# Thread: Prob/counter update

1. Just some code examples for FPAQ0P-like compression. Actually LZPM uses this type of coding.

Originally Posted by Basic update
if (y)
pr += ((4096 - pr) >> 5);
else
pr -= (pr >> 5);
Of course, initially pr = 2048;

Originally Posted by Advanced scheme
pr += ((pr < 204 + (((y << 12) - pr) >> 5));
Like you see, the counter update code fits in one line. Also it may work faster than previous code.

The (pr < 204 needed for balancing the probability.

Instead of shifting by 5 we can shift by 4 (aggressive update).

The question is, can we use something more efficient in terms of speed or compression? i.e. more accurate counters emulation on more efficient code?

2. In Rings and Turtle:

pre-calculated:

if (y)
pr[state] += ((256- pr[state]) >> 3);
else
pr[state] -= (pr[state] >> 3);

initially all pr[state]=128;

3. Originally Posted by encode
The question is, can we use something more efficient in terms of speed or compression? i.e. more accurate counters emulation on more efficient code?
im using something more sophiscated and ive explained my method to francesco (here: http://www.encode.su/forums/index.php?action=vthre ad&forum=1&topic=465&page=3#msg6575 - first 43 lines)

its very slightly better than your code and has almost same speed.

basically your update method is optimal when probabilities arent skewed, eg. probabilites are in range <0.05; 0.95>

4. You can use a simple table for counter updates:
int pr_update[4096][2];
usage:
pr = pr_update[pr][y];
Well, this may be less efficient in terms of speed due to table lookup, but IMO it shouldn't make a big difference, if at all.

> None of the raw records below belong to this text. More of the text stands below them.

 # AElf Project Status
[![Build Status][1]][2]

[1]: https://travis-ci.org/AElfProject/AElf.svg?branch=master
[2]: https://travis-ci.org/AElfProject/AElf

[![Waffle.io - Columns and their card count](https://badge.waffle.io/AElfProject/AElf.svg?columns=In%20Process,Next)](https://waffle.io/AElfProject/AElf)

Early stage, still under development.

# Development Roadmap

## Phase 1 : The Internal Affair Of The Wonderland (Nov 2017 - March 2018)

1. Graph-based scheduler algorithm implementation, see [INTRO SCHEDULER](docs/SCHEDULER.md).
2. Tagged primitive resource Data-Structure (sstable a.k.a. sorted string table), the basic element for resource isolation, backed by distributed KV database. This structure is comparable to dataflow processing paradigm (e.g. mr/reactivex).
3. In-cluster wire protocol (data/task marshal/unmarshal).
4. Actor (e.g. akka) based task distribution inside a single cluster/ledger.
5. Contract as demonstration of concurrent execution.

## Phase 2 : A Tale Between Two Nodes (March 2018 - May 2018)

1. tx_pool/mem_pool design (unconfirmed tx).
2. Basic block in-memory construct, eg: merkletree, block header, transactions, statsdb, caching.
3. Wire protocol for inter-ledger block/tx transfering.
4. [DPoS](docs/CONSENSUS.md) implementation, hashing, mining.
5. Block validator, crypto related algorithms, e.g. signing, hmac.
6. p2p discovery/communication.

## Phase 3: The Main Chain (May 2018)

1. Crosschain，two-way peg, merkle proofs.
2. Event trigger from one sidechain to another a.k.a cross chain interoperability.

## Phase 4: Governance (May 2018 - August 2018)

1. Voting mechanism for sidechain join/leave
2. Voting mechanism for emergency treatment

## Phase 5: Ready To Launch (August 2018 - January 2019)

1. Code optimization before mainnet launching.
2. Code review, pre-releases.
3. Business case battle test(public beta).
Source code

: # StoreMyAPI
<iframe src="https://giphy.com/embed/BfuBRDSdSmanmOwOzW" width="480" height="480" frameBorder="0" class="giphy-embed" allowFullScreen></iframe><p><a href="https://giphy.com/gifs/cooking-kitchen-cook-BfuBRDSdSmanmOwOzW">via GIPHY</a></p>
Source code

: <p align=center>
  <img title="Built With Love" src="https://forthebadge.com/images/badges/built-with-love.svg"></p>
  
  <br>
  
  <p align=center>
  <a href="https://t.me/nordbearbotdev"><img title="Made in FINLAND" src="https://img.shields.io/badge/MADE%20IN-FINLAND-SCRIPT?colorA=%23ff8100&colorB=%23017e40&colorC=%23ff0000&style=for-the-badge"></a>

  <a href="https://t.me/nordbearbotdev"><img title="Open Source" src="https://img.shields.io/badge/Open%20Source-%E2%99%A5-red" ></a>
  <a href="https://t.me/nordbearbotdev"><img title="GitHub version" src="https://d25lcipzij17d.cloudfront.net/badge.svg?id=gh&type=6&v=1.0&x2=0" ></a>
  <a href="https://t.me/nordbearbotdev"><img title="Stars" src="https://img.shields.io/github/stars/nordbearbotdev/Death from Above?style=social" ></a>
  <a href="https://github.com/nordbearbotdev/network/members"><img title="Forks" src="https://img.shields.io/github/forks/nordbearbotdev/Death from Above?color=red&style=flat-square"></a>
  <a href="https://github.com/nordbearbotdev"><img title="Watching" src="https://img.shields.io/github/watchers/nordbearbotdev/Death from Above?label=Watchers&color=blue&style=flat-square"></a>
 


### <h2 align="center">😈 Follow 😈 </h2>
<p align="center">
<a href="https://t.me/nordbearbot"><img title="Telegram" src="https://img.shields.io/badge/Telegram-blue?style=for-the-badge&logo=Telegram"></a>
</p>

The big advantage is, that you can pre-compute any sophisticated update scheme and store updated counter values in the table. You can e.g. blend over what you currently use with your shifts by 4 or 5. I use this approach somewhere in my code to apply less aggressive updates if counter is around 2048 (less skewed prob.) while tweaking towards more aggressive updates if probability is more skewed.

5. Originally Posted by Uwe Herklotz
I use this approach somewhere in my code to apply less aggressive updates if counter is around 2048 (less skewed prob.) while tweaking towards more aggressive updates if probability is more skewed.
i am doing totally opposite thing

encode - maybe you should try sse (apm in matt mahoneys terminology)?

6. Originally Posted by donkey7
i am doing totally opposite thing
Of course, this depends on properties of data you want to model. As said, you have the advantage to tweak it according to your needs.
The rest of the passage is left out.